Based on the above experimental findings, along with previous mechanistic insights,[37‒39, 74, 83] a mechanism for this regioselective cobalt-catalyzed difluoroalkylarylation of alkenes has been proposed as shown in Scheme 10. The reduction of the precatalyst CoBr2 with arylzinc pivalates forms the catalytically active Co(I)-species (A), which reduces difluoroalkyl bromides (1) by SET and generates difluoroalkyl radical B, then followed by a facile radical addition of B into olefins (2) to afford a secondary alkyl radical species, along with subsequent rapid trapping with LnCo(II)XBr (X = Br) into intermediate C, which undergoes transmetalation with ArZnOPiv (3) to lead to the organocobalt(III) species D. Subsequent reductive elimination finally delivers the difluoroalkylarylated product and regenerate the active cobalt(I)-catalyst (path a). In addition, another possible pathway is that transmetallation of arylzinc pivalates could also occurred after the initial reduction step, thus in situ forming the LnCo(I)X (X = Ar) species as the catalyst to promote the SET process. Radical addition and reductive elimination give rise to the desired products and regenerate the active Co(I)-species (path b).
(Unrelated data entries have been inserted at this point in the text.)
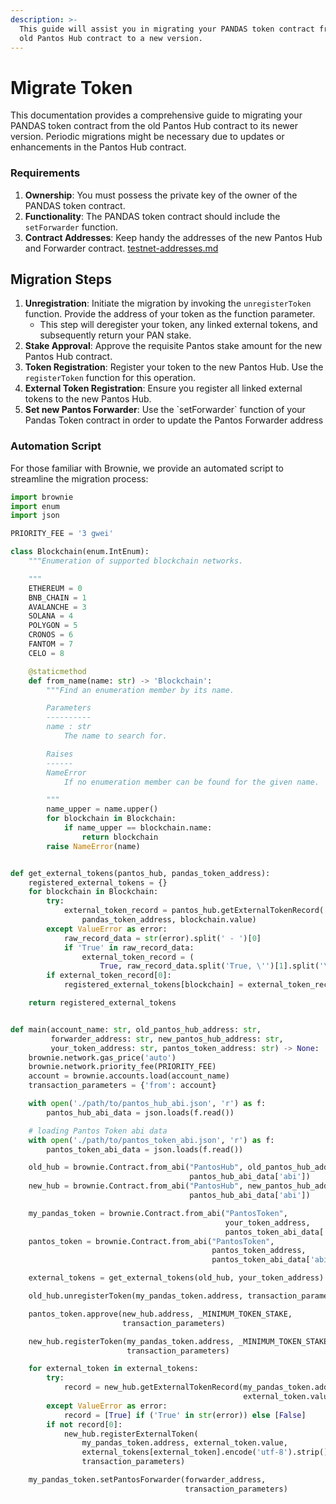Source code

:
 ```yaml
---
description: >-
  This guide will assist you in migrating your PANDAS token contract from the
  old Pantos Hub contract to a new version.
---
```


# Migrate Token

This documentation provides a comprehensive guide to migrating your PANDAS token contract from the old Pantos Hub contract to its newer version. Periodic migrations might be necessary due to updates or enhancements in the Pantos Hub contract.

### Requirements

1. **Ownership**: You must possess the private key of the owner of the PANDAS token contract.
2. **Functionality**: The PANDAS token contract should include the `setForwarder` function.
3. **Contract Addresses**: Keep handy the addresses of the new Pantos Hub and Forwarder contract. [testnet-addresses.md](testnet-addresses.md "mention")

## **Migration Steps**

1. **Unregistration**: Initiate the migration by invoking the `unregisterToken` function. Provide the address of your token as the function parameter.
   * This step will deregister your token, any linked external tokens, and subsequently return your PAN stake.
2. **Stake Approval**: Approve the requisite Pantos stake amount for the new Pantos Hub contract.
3. **Token Registration**: Register your token to the new Pantos Hub. Use the `registerToken` function for this operation.
4. **External Token Registration**: Ensure you register all linked external tokens to the new Pantos Hub.
5. **Set new Pantos Forwarder**: Use the \`setForwarder\` function of your Pandas Token contract in order to update the Pantos Forwarder address

### **Automation Script**

For those familiar with Brownie, we provide an automated script to streamline the migration process:

```python
import brownie
import enum
import json

PRIORITY_FEE = '3 gwei'

class Blockchain(enum.IntEnum):
    """Enumeration of supported blockchain networks.

    """
    ETHEREUM = 0
    BNB_CHAIN = 1
    AVALANCHE = 3
    SOLANA = 4
    POLYGON = 5
    CRONOS = 6
    FANTOM = 7
    CELO = 8

    @staticmethod
    def from_name(name: str) -> 'Blockchain':
        """Find an enumeration member by its name.

        Parameters
        ----------
        name : str
            The name to search for.

        Raises
        ------
        NameError
            If no enumeration member can be found for the given name.

        """
        name_upper = name.upper()
        for blockchain in Blockchain:
            if name_upper == blockchain.name:
                return blockchain
        raise NameError(name)


def get_external_tokens(pantos_hub, pandas_token_address):
    registered_external_tokens = {}
    for blockchain in Blockchain:
        try:
            external_token_record = pantos_hub.getExternalTokenRecord(
                pandas_token_address, blockchain.value)
        except ValueError as error:
            raw_record_data = str(error).split(' - ')[0]
            if 'True' in raw_record_data:
                external_token_record = (
                    True, raw_record_data.split('True, \'')[1].split('\')')[0])
        if external_token_record[0]:
            registered_external_tokens[blockchain] = external_token_record[1]

    return registered_external_tokens


def main(account_name: str, old_pantos_hub_address: str,
         forwarder_address: str, new_pantos_hub_address: str,
         your_token_address: str, pantos_token_address: str) -> None:
    brownie.network.gas_price('auto')
    brownie.network.priority_fee(PRIORITY_FEE)
    account = brownie.accounts.load(account_name)
    transaction_parameters = {'from': account}

    with open('./path/to/pantos_hub_abi.json', 'r') as f:
        pantos_hub_abi_data = json.loads(f.read())

    # loading Pantos Token abi data
    with open('./path/to/pantos_token_abi.json', 'r') as f:
        pantos_token_abi_data = json.loads(f.read())

    old_hub = brownie.Contract.from_abi("PantosHub", old_pantos_hub_address,
                                        pantos_hub_abi_data['abi'])
    new_hub = brownie.Contract.from_abi("PantosHub", new_pantos_hub_address,
                                        pantos_hub_abi_data['abi'])

    my_pandas_token = brownie.Contract.from_abi("PantosToken",
                                                your_token_address,
                                                pantos_token_abi_data['abi'])
    pantos_token = brownie.Contract.from_abi("PantosToken",
                                             pantos_token_address,
                                             pantos_token_abi_data['abi'])

    external_tokens = get_external_tokens(old_hub, your_token_address)

    old_hub.unregisterToken(my_pandas_token.address, transaction_parameters)

    pantos_token.approve(new_hub.address, _MINIMUM_TOKEN_STAKE,
                         transaction_parameters)

    new_hub.registerToken(my_pandas_token.address, _MINIMUM_TOKEN_STAKE,
                          transaction_parameters)

    for external_token in external_tokens:
        try:
            record = new_hub.getExternalTokenRecord(my_pandas_token.address,
                                                    external_token.value)
        except ValueError as error:
            record = [True] if ('True' in str(error)) else [False]
        if not record[0]:
            new_hub.registerExternalToken(
                my_pandas_token.address, external_token.value,
                external_tokens[external_token].encode('utf-8').strip(),
                transaction_parameters)

    my_pandas_token.setPantosForwarder(forwarder_address,
                                       transaction_parameters)
```
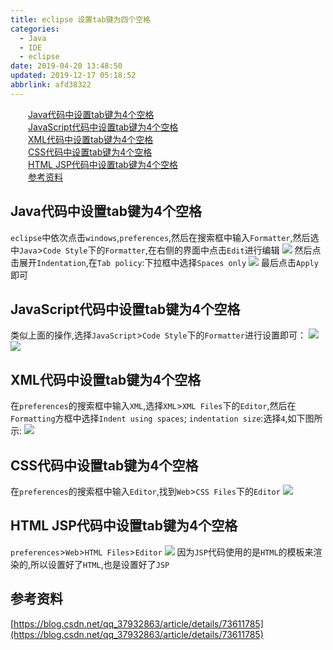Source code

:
 ```yaml
---
title: eclipse 设置tab键为四个空格
categories: 
  - Java
  - IDE
  - eclipse
date: 2019-04-20 13:48:50
updated: 2019-12-17 05:18:52
abbrlink: afd38322
---
```

<div id='my_toc'><a href="/blog/afd38322/#Java代码中设置tab键为4个空格" class="header_2">Java代码中设置tab键为4个空格</a><br><a href="/blog/afd38322/#JavaScript代码中设置tab键为4个空格" class="header_2">JavaScript代码中设置tab键为4个空格</a><br><a href="/blog/afd38322/#XML代码中设置tab键为4个空格" class="header_2">XML代码中设置tab键为4个空格</a><br><a href="/blog/afd38322/#CSS代码中设置tab键为4个空格" class="header_2">CSS代码中设置tab键为4个空格</a><br><a href="/blog/afd38322/#HTML-JSP代码中设置tab键为4个空格" class="header_2">HTML JSP代码中设置tab键为4个空格</a><br><a href="/blog/afd38322/#参考资料" class="header_2">参考资料</a><br></div>
<style>.header_1{margin-left: 1em;}.header_2{margin-left: 2em;}.header_3{margin-left: 3em;}.header_4{margin-left: 4em;}.header_5{margin-left: 5em;}.header_6{margin-left: 6em;}</style>
<!--more-->
<script>if (navigator.platform.search('arm')==-1){document.getElementById('my_toc').style.display = 'none';}var e,p = document.getElementsByTagName('p');while (p.length>0) {e = p[0];e.parentElement.removeChild(e);}</script>

<!--end-->
## Java代码中设置tab键为4个空格 ##
`eclipse`中依次点击`windows`,`preferences`,然后在搜索框中输入`Formatter`,然后选中`Java`>`Code Style`下的`Formatter`,在右侧的界面中点击`Edit`进行编辑
![](https://image-1257720033.cos.ap-shanghai.myqcloud.com/blog/Java/IDESetting/eclipse/TabUse4Space.png)
然后点击展开`Indentation`,在`Tab policy`:下拉框中选择`Spaces only`
![](https://image-1257720033.cos.ap-shanghai.myqcloud.com/blog/Java/IDESetting/eclipse/TabUse4Space/1.png)
最后点击`Apply`即可
## JavaScript代码中设置tab键为4个空格 ##
类似上面的操作,选择`JavaScript`>`Code Style`下的`Formatter`进行设置即可：
![](https://image-1257720033.cos.ap-shanghai.myqcloud.com/blog/Java/IDESetting/eclipse/TabUse4Space/2.png)
![](https://image-1257720033.cos.ap-shanghai.myqcloud.com/blog/Java/IDESetting/eclipse/TabUse4Space/3.png)
## XML代码中设置tab键为4个空格 ##
在`preferences`的搜索框中输入`XML`,选择`XML`>`XML Files`下的`Editor`,然后在`Formatting`方框中选择`Indent using spaces`;
`indentation size`:选择`4`,如下图所示:
![](https://image-1257720033.cos.ap-shanghai.myqcloud.com/blog/Java/IDESetting/eclipse/TabUse4Space/4.png)
## CSS代码中设置tab键为4个空格 ##
在`preferences`的搜索框中输入`Editor`,找到`Web`>`CSS Files`下的`Editor`
![](https://image-1257720033.cos.ap-shanghai.myqcloud.com/blog/Java/IDESetting/eclipse/TabUse4Space/5.png)
## HTML JSP代码中设置tab键为4个空格 ##
`preferences`>`Web`>`HTML Files`>`Editor`
![](https://image-1257720033.cos.ap-shanghai.myqcloud.com/blog/Java/IDESetting/eclipse/TabUse4Space/6.png)
因为`JSP`代码使用的是`HTML`的模板来渲染的,所以设置好了`HTML`,也是设置好了`JSP`
## 参考资料 ##
[https://blog.csdn.net/qq_37932863/article/details/73611785](https://blog.csdn.net/qq_37932863/article/details/73611785)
We were also pleased to find that this cobalt-catalyzed difluoroalkylarylation can be easily scaled up to gram level. Under the optimized reaction conditions, the difluoroalkylarylated product 90 was afforded with high efficacy (65% yield, Scheme 10a). Finally, we further demonstrated the synthetic potential of this cobalt-catalyzed difluoroalkyarylation strategy through the late-stage modification of the obtained difluoroalkylarylated products. For example, the resulting N-morpholino amide 90 can be readily converted into various ketones by treating with Grignard reagents, thus furnishing the products 92a‒b in moderate yields. Moreover, the reduction of the ester group of substrate 4 by using NaBH4 provides the corresponding alcohol 93, which readily undergoes various derivatization (Scheme 11b).